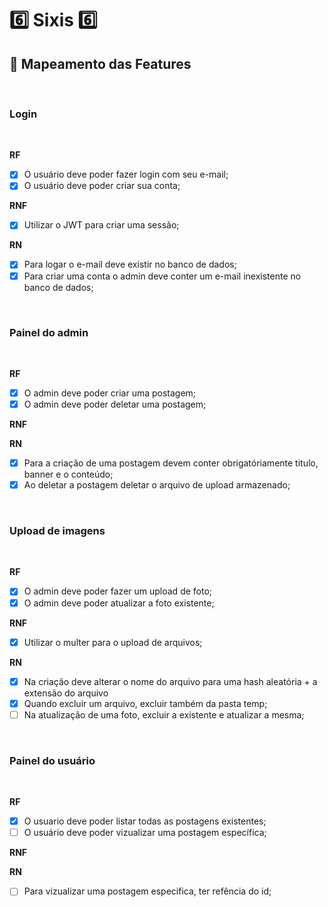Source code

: # :six: Sixis :six:

## :memo: Mapeamento das Features

<br>

### Login

<br>

**RF**

-   [x] O usuário deve poder fazer login com seu e-mail;
-   [x] O usuário deve poder criar sua conta;

**RNF**

-   [x] Utilizar o JWT para criar uma sessão;

**RN**

-   [x] Para logar o e-mail deve existir no banco de dados;
-   [x] Para criar uma conta o admin deve conter um e-mail inexistente no banco de dados;

<br>

### Painel do admin

<br>

**RF**

-   [x] O admin deve poder criar uma postagem;
-   [x] O admin deve poder deletar uma postagem;

**RNF**

**RN**

-   [x] Para a criação de uma postagem devem conter obrigatóriamente titulo, banner e o conteúdo;
-   [x] Ao deletar a postagem deletar o arquivo de upload armazenado;

<br>

### Upload de imagens

<br>

**RF**

-   [x] O admin deve poder fazer um upload de foto;
-   [x] O admin deve poder atualizar a foto existente;

**RNF**

-   [x] Utilizar o multer para o upload de arquivos;

**RN**

-   [x] Na criação deve alterar o nome do arquivo para uma hash aleatória + a extensão do arquivo
-   [x] Quando excluir um arquivo, excluir também da pasta temp;
-   [ ] Na atualização de uma foto, excluir a existente e atualizar a mesma;

<br>

### Painel do usuário

<br>

**RF**

-   [x] O usuario deve poder listar todas as postagens existentes;
-   [ ] O usuário deve poder vizualizar uma postagem específica;

**RNF**

**RN**

-   [ ] Para vizualizar uma postagem especifica, ter refência do id;
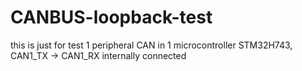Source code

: # CANBUS-loopback-test
this is just for test 1 peripheral CAN in 1 microcontroller STM32H743, CAN1_TX -> CAN1_RX internally connected
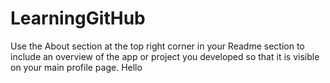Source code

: # LearningGitHub
Use the About section at the top right corner in your Readme section to include an overview of the app or project you developed so that it is visible on your main profile page.
Hello
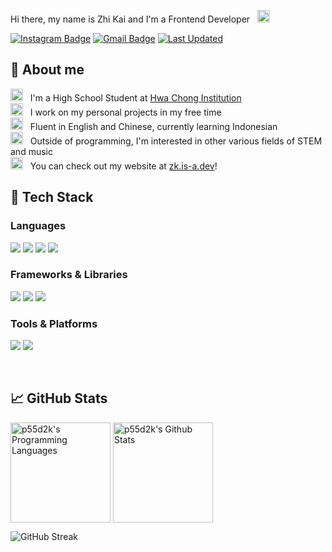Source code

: Hi there, my name is Zhi Kai and I'm a Frontend Developer &nbsp; <img src="https://media.giphy.com/media/hvRJCLFzcasrR4ia7z/giphy.gif" width="20" height="20">

[![Instagram Badge](https://img.shields.io/badge/-zhi.kai_-e4405f?style=flat&logo=Instagram&logoColor=white)](https://instagram.com/zhi.kai_)
[![Gmail Badge](https://img.shields.io/badge/-peanutandscuffy1-c14438?style=flat&logo=Gmail&logoColor=white&link=mailto:peanutandscuffy1@gmail.com)](mailto:peanutandscuffy1@gmail.com)
[![Last Updated](https://img.shields.io/github/last-commit/p55d2k/p55d2k/main?label=last%20updated&style=flat)](https://github.com/p55d2k/p55d2k/commits)

## 🎉 About me

<img src="https://media3.giphy.com/media/XfJIwjs18gFl2dqdkI/giphy.gif?cid=ecf05e47c1ei5oy0ts13e1g3ia001mae50j1s0ig0skz1try&rid=giphy.gif&ct=s" width="20" height="20" />&nbsp;&nbsp; I'm a High School Student at <a href="https://www.hci.edu.sg/" target="_blank">Hwa Chong Institution</a>
<br/>
<img src="https://media4.giphy.com/media/55cVTSP1QhCgcrKVVW/giphy.gif?cid=790b7611a33cffb938a64cb87a4e26f8675031e0597f7382&rid=giphy.gif&ct=s" width="20" height="20" />&nbsp;&nbsp; I work on my personal projects in my free time
<br/>
<img src="https://media0.giphy.com/media/cNROH16WmAR5QAYQCY/giphy.gif?cid=790b76118d083ecca71fc84b8f6df0b39e46edfc667bbafe&rid=giphy.gif&ct=s" width="20" height="20" />&nbsp;&nbsp; Fluent in English and Chinese, currently learning Indonesian
<br/>
<img src="https://media2.giphy.com/media/c7b4k49vPvcTJfbrCK/giphy.gif?cid=ecf05e47cx982wvwnusnttvallfrhca4lowhxys5t615elzp&ep=v1_gifs_gifId&rid=giphy.gif&ct=s" width="20" height="20" />&nbsp;&nbsp; Outside of programming, I'm interested in other various fields of STEM and music
<br/>
<img src="https://media2.giphy.com/media/sCwqNAHiOZHGuu2ptI/giphy.gif?cid=790b7611f1b3d753647428ee5d76770d869bfa8e29a0acfe&rid=giphy.gif&ct=s" width="20" height="20" />&nbsp;&nbsp; You can check out my website at <a href="https://zk.is-a.dev/" target="_blank">zk.is-a.dev</a>!
<br/>

## 🚀 Tech Stack

<h3>
Languages
</h3>
<p>
<img src="https://img.shields.io/badge/TypeScript-3178c6?style=for-the-badge&logo=typescript&logoColor=white"/> <img src="https://img.shields.io/badge/JavaScript-f7df1e?style=for-the-badge&logo=javascript&logoColor=black"/> <img src="https://img.shields.io/badge/Python-3776ab?style=for-the-badge&logo=python&logoColor=white"/> <img src="https://img.shields.io/badge/C++-00599C?style=for-the-badge&logo=c%2B%2B&logoColor=white"/>
</p>

<h3>
Frameworks & Libraries
</h3>
<p>
<img src="https://img.shields.io/badge/React-61DAFB?style=for-the-badge&logo=react&logoColor=black"/> <img src="https://img.shields.io/badge/Next.js-000?style=for-the-badge&logo=nextdotjs&logoColor=white"/> <img src="https://img.shields.io/badge/Material%20UI-007FFF?style=for-the-badge&logo=mui&logoColor=white"/> 
</p>
<h3>
Tools & Platforms
</h3>
<p>
<img src="https://img.shields.io/badge/Node.js-339933?style=for-the-badge&logo=nodedotjs&logoColor=white"/> <img src="https://img.shields.io/badge/Unity-000000?style=for-the-badge&logo=unity&logoColor=white"/>
</p>

<br/>

## 📈 GitHub Stats

<p>
<img align="center" src="https://github-readme-stats.vercel.app/api/top-langs/?username=p55d2k&theme=dracula&layout=donut&hide=shaderlab,hlsl,html" height=160px alt="p55d2k's Programming Languages"/>
<img align="center" src="https://github-readme-stats.vercel.app/api?username=p55d2k&show_icons=true&theme=dracula" height=160px alt="p55d2k's Github Stats">
</p>
<img src="https://streak-stats.demolab.com?user=p55d2k&theme=dark" alt="GitHub Streak" />

<br/>

<!-- <small>readme template taken from fransjesky: https://github.com/fransjesky</small> -->
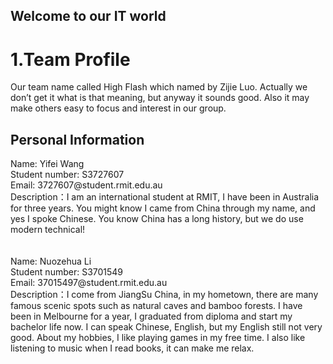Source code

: ## Welcome to our IT world
<h1>1.Team Profile</h1>
<p>Our team name called High Flash which named by Zijie Luo. Actually we don’t get it what is that meaning, but anyway it sounds good. Also it may make others easy to focus and interest in our group.</p>
<h2>Personal Information</h2>
Name: Yifei Wang<br>
Student number: S3727607<br>
Email: 3727607@student.rmit.edu.au<br>
Description：I am an international student at RMIT, I have been in Australia for three years. You might know I came from China through my name, and yes I spoke Chinese. You know China has a long history, but we do use modern technical!<br>
<br>
<br>
Name: Nuozehua Li<br>
Student number: S3701549<br>
Email: 37015497@student.rmit.edu.au<br>
Description：I come from JiangSu China, in my hometown, there are many famous scenic spots such as natural caves and bamboo forests. 
I have been in Melbourne for a year, I graduated from diploma and start my bachelor life now. I can speak Chinese, English, but my English still not very good. About my hobbies, I like playing games in my free time. I also like listening to music when I read books, it can make me relax.<br>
-=-=-=-=-
• Action item
Copy all lines above containing the string "poder".

• Task output
-   [x] O usuário deve poder fazer login com seu e-mail;
-   [x] O usuário deve poder criar sua conta;
-   [x] O admin deve poder criar uma postagem;
-   [x] O admin deve poder deletar uma postagem;
-   [x] O admin deve poder fazer um upload de foto;
-   [x] O admin deve poder atualizar a foto existente;
-   [x] O usuario deve poder listar todas as postagens existentes;
-   [ ] O usuário deve poder vizualizar uma postagem específica;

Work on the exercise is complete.